Os fatos reais decorrem de apuração rigorosa, levando em consideração o lead da notícia: o quê, quem, quando, onde e por quê.
No jornalismo literário, mesmo relatando acontecimentos reais, usam-se uma linguagem elaborada, construções de cenas, diálogos e pontos de vista subjetivos.
Nesse contexto temos duas linguagens que se entrelaçam no discurso: a conotativa, que é subjetiva, e a denotativa, que é objetiva. Ou seja, temos o significado, que é o fato em si, e o significante, que se completa com narrativas e figuras de linguagem.
Um exemplo clássico é a obra “Os Sertões”, escrita por Euclides da Cunha no início do século XX, que mistura relato histórico e força literária.
O jornalismo literário vai além do formato tradicional da notícia (que foca apenas no essencial do momento) para revelar o lado humano e os detalhes de uma história.
Já o jornalismo factual se prende à informação, às análises e aos desdobramentos, tendo o feedback do leitor para a formação de opinião.
No Brasil, o jornalismo literário se fortaleceu na década de 1960 através de revistas como a “Realidade” e o jornal “O Pasquim”. Ambas as publicações ganharam o espaço necessário para firmarem-se como um gênero de reportagem e uma nova forma de escrita pouco conhecida, porém já atestada em outros países por nomes como Tom Wolfe, Gabriel García Márquez e José Saramago, entre outros escritores.
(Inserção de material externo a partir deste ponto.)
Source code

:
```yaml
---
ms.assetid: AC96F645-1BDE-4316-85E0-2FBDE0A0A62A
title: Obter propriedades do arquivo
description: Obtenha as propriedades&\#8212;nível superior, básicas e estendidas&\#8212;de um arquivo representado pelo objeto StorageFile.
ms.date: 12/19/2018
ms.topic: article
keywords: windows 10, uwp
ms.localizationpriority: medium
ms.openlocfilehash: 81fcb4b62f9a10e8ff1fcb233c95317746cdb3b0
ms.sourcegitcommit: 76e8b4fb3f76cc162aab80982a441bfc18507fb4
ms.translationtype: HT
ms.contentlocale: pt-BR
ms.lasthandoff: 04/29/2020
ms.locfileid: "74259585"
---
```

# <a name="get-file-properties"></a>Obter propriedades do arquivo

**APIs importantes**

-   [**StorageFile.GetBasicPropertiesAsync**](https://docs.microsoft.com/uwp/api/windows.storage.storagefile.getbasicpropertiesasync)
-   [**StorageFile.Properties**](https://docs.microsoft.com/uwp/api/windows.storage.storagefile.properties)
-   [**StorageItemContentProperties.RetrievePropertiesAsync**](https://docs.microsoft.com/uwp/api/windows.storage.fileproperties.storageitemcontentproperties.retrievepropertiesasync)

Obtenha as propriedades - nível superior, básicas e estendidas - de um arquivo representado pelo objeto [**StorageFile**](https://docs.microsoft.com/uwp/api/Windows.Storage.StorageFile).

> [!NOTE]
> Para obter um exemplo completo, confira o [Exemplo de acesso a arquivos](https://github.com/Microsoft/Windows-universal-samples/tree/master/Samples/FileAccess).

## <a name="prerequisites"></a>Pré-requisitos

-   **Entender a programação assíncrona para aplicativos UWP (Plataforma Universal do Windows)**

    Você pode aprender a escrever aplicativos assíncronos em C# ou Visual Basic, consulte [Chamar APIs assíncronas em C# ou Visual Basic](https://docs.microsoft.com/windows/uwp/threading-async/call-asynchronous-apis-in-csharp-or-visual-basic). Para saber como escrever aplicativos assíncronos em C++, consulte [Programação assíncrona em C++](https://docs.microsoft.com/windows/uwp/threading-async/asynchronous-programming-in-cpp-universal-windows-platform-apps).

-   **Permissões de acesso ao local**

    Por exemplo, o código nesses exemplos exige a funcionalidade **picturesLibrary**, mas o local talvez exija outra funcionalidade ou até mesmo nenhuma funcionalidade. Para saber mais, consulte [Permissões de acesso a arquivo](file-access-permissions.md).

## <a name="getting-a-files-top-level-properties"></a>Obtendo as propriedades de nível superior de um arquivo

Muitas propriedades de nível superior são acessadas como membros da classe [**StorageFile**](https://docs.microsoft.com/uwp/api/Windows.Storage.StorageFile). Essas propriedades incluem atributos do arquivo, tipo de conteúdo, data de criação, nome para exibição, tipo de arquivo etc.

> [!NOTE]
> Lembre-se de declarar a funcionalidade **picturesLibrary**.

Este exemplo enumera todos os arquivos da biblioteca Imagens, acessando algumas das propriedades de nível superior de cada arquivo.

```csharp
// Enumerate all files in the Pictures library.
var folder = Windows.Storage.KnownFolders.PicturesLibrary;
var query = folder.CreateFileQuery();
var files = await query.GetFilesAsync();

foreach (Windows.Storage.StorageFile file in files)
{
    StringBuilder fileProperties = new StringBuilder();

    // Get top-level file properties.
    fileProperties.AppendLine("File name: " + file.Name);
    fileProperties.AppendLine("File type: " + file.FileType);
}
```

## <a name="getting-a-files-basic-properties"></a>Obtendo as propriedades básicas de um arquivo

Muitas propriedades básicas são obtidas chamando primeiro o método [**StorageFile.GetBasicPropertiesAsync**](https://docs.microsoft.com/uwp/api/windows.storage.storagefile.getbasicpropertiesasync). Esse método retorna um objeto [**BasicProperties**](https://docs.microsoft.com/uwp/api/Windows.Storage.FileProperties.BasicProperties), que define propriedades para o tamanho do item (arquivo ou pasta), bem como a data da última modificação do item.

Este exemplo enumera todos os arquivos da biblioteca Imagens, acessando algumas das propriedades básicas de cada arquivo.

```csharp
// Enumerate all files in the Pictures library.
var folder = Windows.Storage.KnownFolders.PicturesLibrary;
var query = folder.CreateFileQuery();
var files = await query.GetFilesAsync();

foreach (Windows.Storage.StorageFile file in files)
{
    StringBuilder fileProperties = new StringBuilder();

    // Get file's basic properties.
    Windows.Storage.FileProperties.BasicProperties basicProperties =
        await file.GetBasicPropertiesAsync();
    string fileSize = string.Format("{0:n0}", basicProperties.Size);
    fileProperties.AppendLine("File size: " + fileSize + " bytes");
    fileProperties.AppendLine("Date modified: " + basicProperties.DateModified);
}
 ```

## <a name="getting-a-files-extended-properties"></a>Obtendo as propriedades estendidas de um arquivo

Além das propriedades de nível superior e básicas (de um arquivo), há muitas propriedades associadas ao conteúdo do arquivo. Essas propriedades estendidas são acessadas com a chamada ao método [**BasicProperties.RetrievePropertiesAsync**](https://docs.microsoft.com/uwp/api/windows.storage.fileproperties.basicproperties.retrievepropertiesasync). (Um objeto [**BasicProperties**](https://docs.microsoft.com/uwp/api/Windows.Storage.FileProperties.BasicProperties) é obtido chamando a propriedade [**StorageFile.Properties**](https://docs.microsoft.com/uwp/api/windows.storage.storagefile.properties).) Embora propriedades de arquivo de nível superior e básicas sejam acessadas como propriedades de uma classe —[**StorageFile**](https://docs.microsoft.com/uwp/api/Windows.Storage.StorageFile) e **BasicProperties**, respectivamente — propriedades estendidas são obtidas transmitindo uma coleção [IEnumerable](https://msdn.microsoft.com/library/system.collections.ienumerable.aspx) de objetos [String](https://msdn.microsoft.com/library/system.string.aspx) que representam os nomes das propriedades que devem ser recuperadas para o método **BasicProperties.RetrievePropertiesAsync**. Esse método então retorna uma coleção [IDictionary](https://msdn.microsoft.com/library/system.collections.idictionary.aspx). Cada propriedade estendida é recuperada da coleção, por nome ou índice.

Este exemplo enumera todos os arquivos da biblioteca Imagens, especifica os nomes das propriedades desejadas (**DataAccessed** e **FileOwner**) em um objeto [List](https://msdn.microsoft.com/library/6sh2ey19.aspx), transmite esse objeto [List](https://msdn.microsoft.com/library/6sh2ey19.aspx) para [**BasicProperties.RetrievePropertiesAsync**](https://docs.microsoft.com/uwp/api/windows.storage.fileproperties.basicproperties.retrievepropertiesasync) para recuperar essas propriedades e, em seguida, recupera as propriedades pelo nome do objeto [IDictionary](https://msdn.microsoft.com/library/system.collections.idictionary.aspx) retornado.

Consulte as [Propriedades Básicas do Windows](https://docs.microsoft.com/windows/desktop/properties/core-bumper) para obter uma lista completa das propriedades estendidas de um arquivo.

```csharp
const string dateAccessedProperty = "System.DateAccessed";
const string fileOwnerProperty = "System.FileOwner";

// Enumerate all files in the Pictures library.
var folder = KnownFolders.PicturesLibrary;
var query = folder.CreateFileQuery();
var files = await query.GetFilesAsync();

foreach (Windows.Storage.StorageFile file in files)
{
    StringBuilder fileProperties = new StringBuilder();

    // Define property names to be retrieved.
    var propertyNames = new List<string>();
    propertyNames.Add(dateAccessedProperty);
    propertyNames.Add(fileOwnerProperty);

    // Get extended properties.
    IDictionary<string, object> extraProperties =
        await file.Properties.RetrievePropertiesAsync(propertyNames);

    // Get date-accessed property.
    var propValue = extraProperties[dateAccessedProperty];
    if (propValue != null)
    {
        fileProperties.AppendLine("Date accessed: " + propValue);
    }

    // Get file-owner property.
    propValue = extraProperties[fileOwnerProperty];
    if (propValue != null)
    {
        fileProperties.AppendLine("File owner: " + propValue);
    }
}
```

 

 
Ambas as publicações tiveram passagem curta, pois foram forjadas no período da ditadura militar. Elas revolucionaram a forma de fazer jornalismo ao incorporar recursos literários, textuais e comportamentais inéditos no país, mas sucumbiram no final dos anos 1970.
Hoje, o jornalismo literário vive uma fase de descentralização e migração de suportes. Ele perdeu espaço nas páginas físicas das grandes revistas semanais tradicionais, mas encontrou fôlego novo no mercado de livros-reportagem, em plataformas digitais independentes, na academia e na forte expansão dos podcasts narrativos. Autoras brasileiras de grande destaque, como Daniela Arbex (autora de Holocausto Brasileiro) e Eliane Brum (O Olho da Rua), tornaram-se referências contemporâneas ao usar a técnica para dar voz a populações marginalizadas e cobrir temas complexos, como a Amazônia e a saúde pública.
Já a revista Piauí é hoje o maior reduto da vertente tradicional do jornalismo literário no Brasil, famosa por seus perfis políticos milimetricamente detalhados e reportagens de imersão de longo fôlego.